You are asked to copy the entire listing exactly, apart from its pictures.

[Supplied material — start]

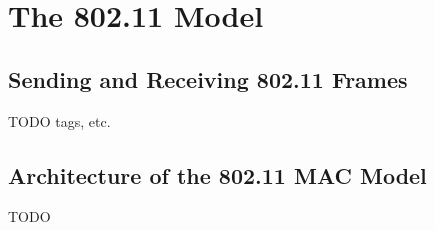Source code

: \chapter{The 802.11 Model}
\label{cha:80211}


\section{Sending and Receiving 802.11 Frames}

TODO tags, etc.

\section{Architecture of the 802.11 MAC Model}

TODO


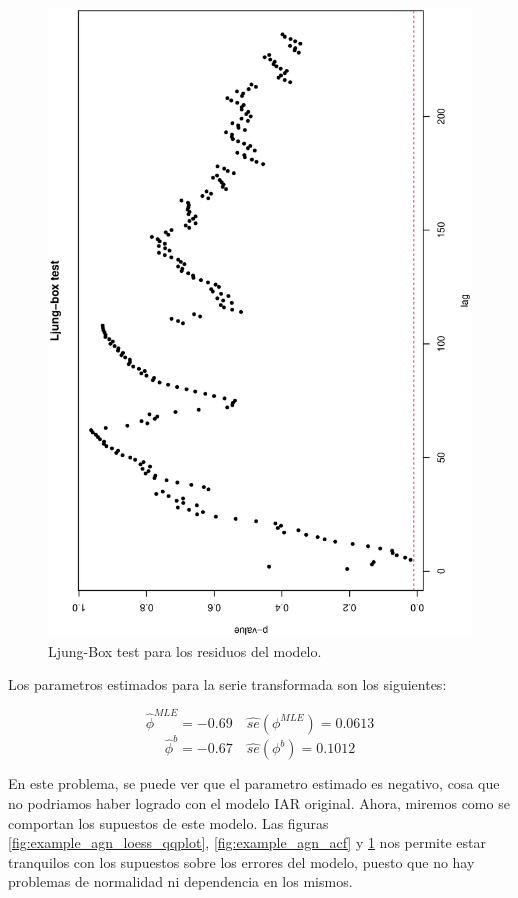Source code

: \begin{figure}[h]
\begin{minipage}{0.45\textwidth}
        \includegraphics[width=0.8\linewidth,angle = 270]{Kap3/Fig_Cap3/agn_ljung.eps}
        
        \caption{Ljung-Box test para los residuos del modelo.}
        \label{fig:agn_ljung}
    \end{minipage}
\end{figure}

Los parametros estimados para la serie transformada son los siguientes:

$$\hat{\phi}^{MLE}= -0.69 \quad \hat{se}(\phi^{MLE})=0.0613 $$
$$\hat{\phi}^{b}= -0.67 \quad \hat{se}(\phi^{b})=0.1012 $$

En este problema, se puede ver que el parametro estimado es negativo, cosa que no podriamos haber logrado con el modelo IAR original. Ahora, miremos como se comportan los supuestos de este modelo. Las figuras \ref{fig:example_agn_loess_qqplot}, \ref{fig:example_agn_acf} y \ref{fig:agn_ljung} nos permite estar tranquilos con los supuestos sobre los errores del modelo, puesto que no hay problemas de normalidad ni dependencia en los mismos.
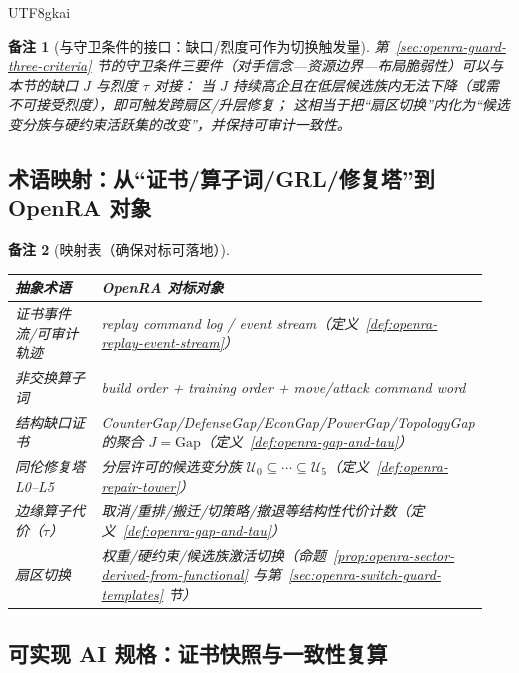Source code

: \documentclass[12pt]{article}
\newtheorem{remark}{备注}[section]
\begin{document}
\begin{CJK*}{UTF8}{gkai}
\begin{remark}[与守卫条件的接口：缺口/烈度可作为切换触发量]
第~\ref{sec:openra-guard-three-criteria} 节的守卫条件三要件（对手信念—资源边界—布局脆弱性）可以与本节的缺口 $J$ 与烈度 $\tau$ 对接：
当 $J$ 持续高企且在低层候选族内无法下降（或需不可接受烈度），即可触发跨扇区/升层修复；
这相当于把“扇区切换”内化为“候选变分族与硬约束活跃集的改变”，并保持可审计一致性。
\end{remark}

\subsection{术语映射：从“证书/算子词/GRL/修复塔”到 OpenRA 对象}
\label{sec:openra-generating-functional-terminology}

\begin{remark}[映射表（确保对标可落地）]
\begin{center}
\begin{tabular}{p{0.38\linewidth} p{0.56\linewidth}}
\hline
抽象术语 & OpenRA 对标对象 \\
\hline
证书事件流/可审计轨迹 & replay command log / event stream（定义~\ref{def:openra-replay-event-stream}） \\
非交换算子词 & build order + training order + move/attack command word \\
结构缺口证书 & CounterGap/\allowbreak DefenseGap/\allowbreak EconGap/\allowbreak PowerGap/\allowbreak TopologyGap 的聚合\newline
  $J=\mathrm{Gap}$（定义~\ref{def:openra-gap-and-tau}） \\
同伦修复塔 L0--L5 & 分层许可的候选变分族 $\mathcal{U}_0\subseteq\cdots\subseteq\mathcal{U}_5$\newline （定义~\ref{def:openra-repair-tower}）
  \\
边缘算子代价（$\tau$） & 取消/重排/搬迁/切策略/撤退等结构性代价计数（定义~\ref{def:openra-gap-and-tau}） \\
扇区切换 & 权重/硬约束/候选族激活切换（命题~\ref{prop:openra-sector-derived-from-functional} 与第~\ref{sec:openra-switch-guard-templates} 节）
  \\
\hline
\end{tabular}
\end{center}
\end{remark}

\subsection{可实现 AI 规格：证书快照与一致性复算}
\label{sec:openra-mvp-certificate-snapshot}


\end{CJK*}
\end{document}
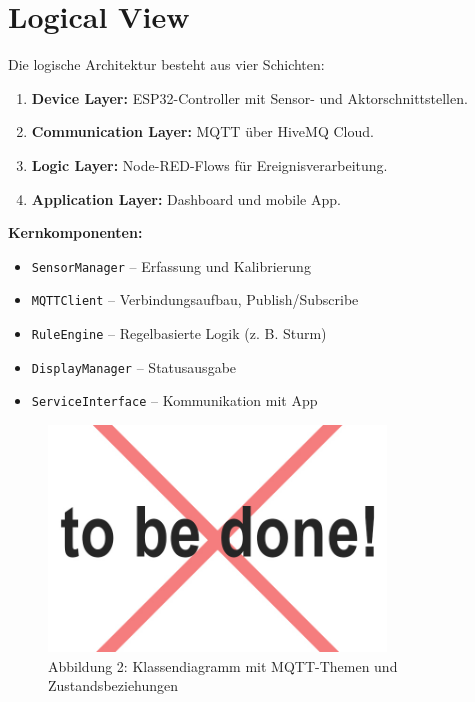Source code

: \section{Logical View}
Die logische Architektur besteht aus vier Schichten:
\begin{enumerate}[noitemsep]
	\item \textbf{Device Layer:} ESP32-Controller mit Sensor- und Aktorschnittstellen.
	\item \textbf{Communication Layer:} MQTT über HiveMQ Cloud.
	\item \textbf{Logic Layer:} Node-RED-Flows für Ereignisverarbeitung.
	\item \textbf{Application Layer:} Dashboard und mobile App.
\end{enumerate}

\textbf{Kernkomponenten:}
\begin{itemize}[noitemsep]
	\item \texttt{SensorManager} – Erfassung und Kalibrierung
	\item \texttt{MQTTClient} – Verbindungsaufbau, Publish/Subscribe
	\item \texttt{RuleEngine} – Regelbasierte Logik (z. B. Sturm)
	\item \texttt{DisplayManager} – Statusausgabe
	\item \texttt{ServiceInterface} – Kommunikation mit App
\end{itemize}

\begin{figure}[h!]
	\centering
	\includegraphics[width=0.8\textwidth]{img/tbd.jpg}
	\caption{Abbildung 2: Klassendiagramm mit MQTT-Themen und Zustandsbeziehungen}
	\label{fig:systemuebersicht}
\end{figure}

[Supplied material — finish]

◆ **Reply to the exercise**
Source code

: \chapter{The 802.11 Model}
\label{cha:80211}


\section{Sending and Receiving 802.11 Frames}

TODO tags, etc.

\section{Architecture of the 802.11 MAC Model}

TODO


Source code

: \begin{figure}[h]
\begin{minipage}{0.45\textwidth}
        \includegraphics[width=0.8\linewidth,angle = 270]{Kap3/Fig_Cap3/agn_ljung.eps}
        
        \caption{Ljung-Box test para los residuos del modelo.}
        \label{fig:agn_ljung}
    \end{minipage}
\end{figure}

Los parametros estimados para la serie transformada son los siguientes:

$$\hat{\phi}^{MLE}= -0.69 \quad \hat{se}(\phi^{MLE})=0.0613 $$
$$\hat{\phi}^{b}= -0.67 \quad \hat{se}(\phi^{b})=0.1012 $$

En este problema, se puede ver que el parametro estimado es negativo, cosa que no podriamos haber logrado con el modelo IAR original. Ahora, miremos como se comportan los supuestos de este modelo. Las figuras \ref{fig:example_agn_loess_qqplot}, \ref{fig:example_agn_acf} y \ref{fig:agn_ljung} nos permite estar tranquilos con los supuestos sobre los errores del modelo, puesto que no hay problemas de normalidad ni dependencia en los mismos.
Source code

: \documentclass[12pt]{article}
\newtheorem{remark}{备注}[section]
\begin{document}
\begin{CJK*}{UTF8}{gkai}
\begin{remark}[与守卫条件的接口：缺口/烈度可作为切换触发量]
第~\ref{sec:openra-guard-three-criteria} 节的守卫条件三要件（对手信念—资源边界—布局脆弱性）可以与本节的缺口 $J$ 与烈度 $\tau$ 对接：
当 $J$ 持续高企且在低层候选族内无法下降（或需不可接受烈度），即可触发跨扇区/升层修复；
这相当于把“扇区切换”内化为“候选变分族与硬约束活跃集的改变”，并保持可审计一致性。
\end{remark}

\subsection{术语映射：从“证书/算子词/GRL/修复塔”到 OpenRA 对象}
\label{sec:openra-generating-functional-terminology}

\begin{remark}[映射表（确保对标可落地）]
\begin{center}
\begin{tabular}{p{0.38\linewidth} p{0.56\linewidth}}
\hline
抽象术语 & OpenRA 对标对象 \\
\hline
证书事件流/可审计轨迹 & replay command log / event stream（定义~\ref{def:openra-replay-event-stream}） \\
非交换算子词 & build order + training order + move/attack command word \\
结构缺口证书 & CounterGap/\allowbreak DefenseGap/\allowbreak EconGap/\allowbreak PowerGap/\allowbreak TopologyGap 的聚合\newline
  $J=\mathrm{Gap}$（定义~\ref{def:openra-gap-and-tau}） \\
同伦修复塔 L0--L5 & 分层许可的候选变分族 $\mathcal{U}_0\subseteq\cdots\subseteq\mathcal{U}_5$\newline （定义~\ref{def:openra-repair-tower}）
  \\
边缘算子代价（$\tau$） & 取消/重排/搬迁/切策略/撤退等结构性代价计数（定义~\ref{def:openra-gap-and-tau}） \\
扇区切换 & 权重/硬约束/候选族激活切换（命题~\ref{prop:openra-sector-derived-from-functional} 与第~\ref{sec:openra-switch-guard-templates} 节）
  \\
\hline
\end{tabular}
\end{center}
\end{remark}

\subsection{可实现 AI 规格：证书快照与一致性复算}
\label{sec:openra-mvp-certificate-snapshot}


\end{CJK*}
\end{document}
Source code

: \section{Logical View}
Die logische Architektur besteht aus vier Schichten:
\begin{enumerate}[noitemsep]
	\item \textbf{Device Layer:} ESP32-Controller mit Sensor- und Aktorschnittstellen.
	\item \textbf{Communication Layer:} MQTT über HiveMQ Cloud.
	\item \textbf{Logic Layer:} Node-RED-Flows für Ereignisverarbeitung.
	\item \textbf{Application Layer:} Dashboard und mobile App.
\end{enumerate}

\textbf{Kernkomponenten:}
\begin{itemize}[noitemsep]
	\item \texttt{SensorManager} – Erfassung und Kalibrierung
	\item \texttt{MQTTClient} – Verbindungsaufbau, Publish/Subscribe
	\item \texttt{RuleEngine} – Regelbasierte Logik (z. B. Sturm)
	\item \texttt{DisplayManager} – Statusausgabe
	\item \texttt{ServiceInterface} – Kommunikation mit App
\end{itemize}

\begin{figure}[h!]
	\centering
	\includegraphics[width=0.8\textwidth]{img/tbd.jpg}
	\caption{Abbildung 2: Klassendiagramm mit MQTT-Themen und Zustandsbeziehungen}
	\label{fig:systemuebersicht}
\end{figure}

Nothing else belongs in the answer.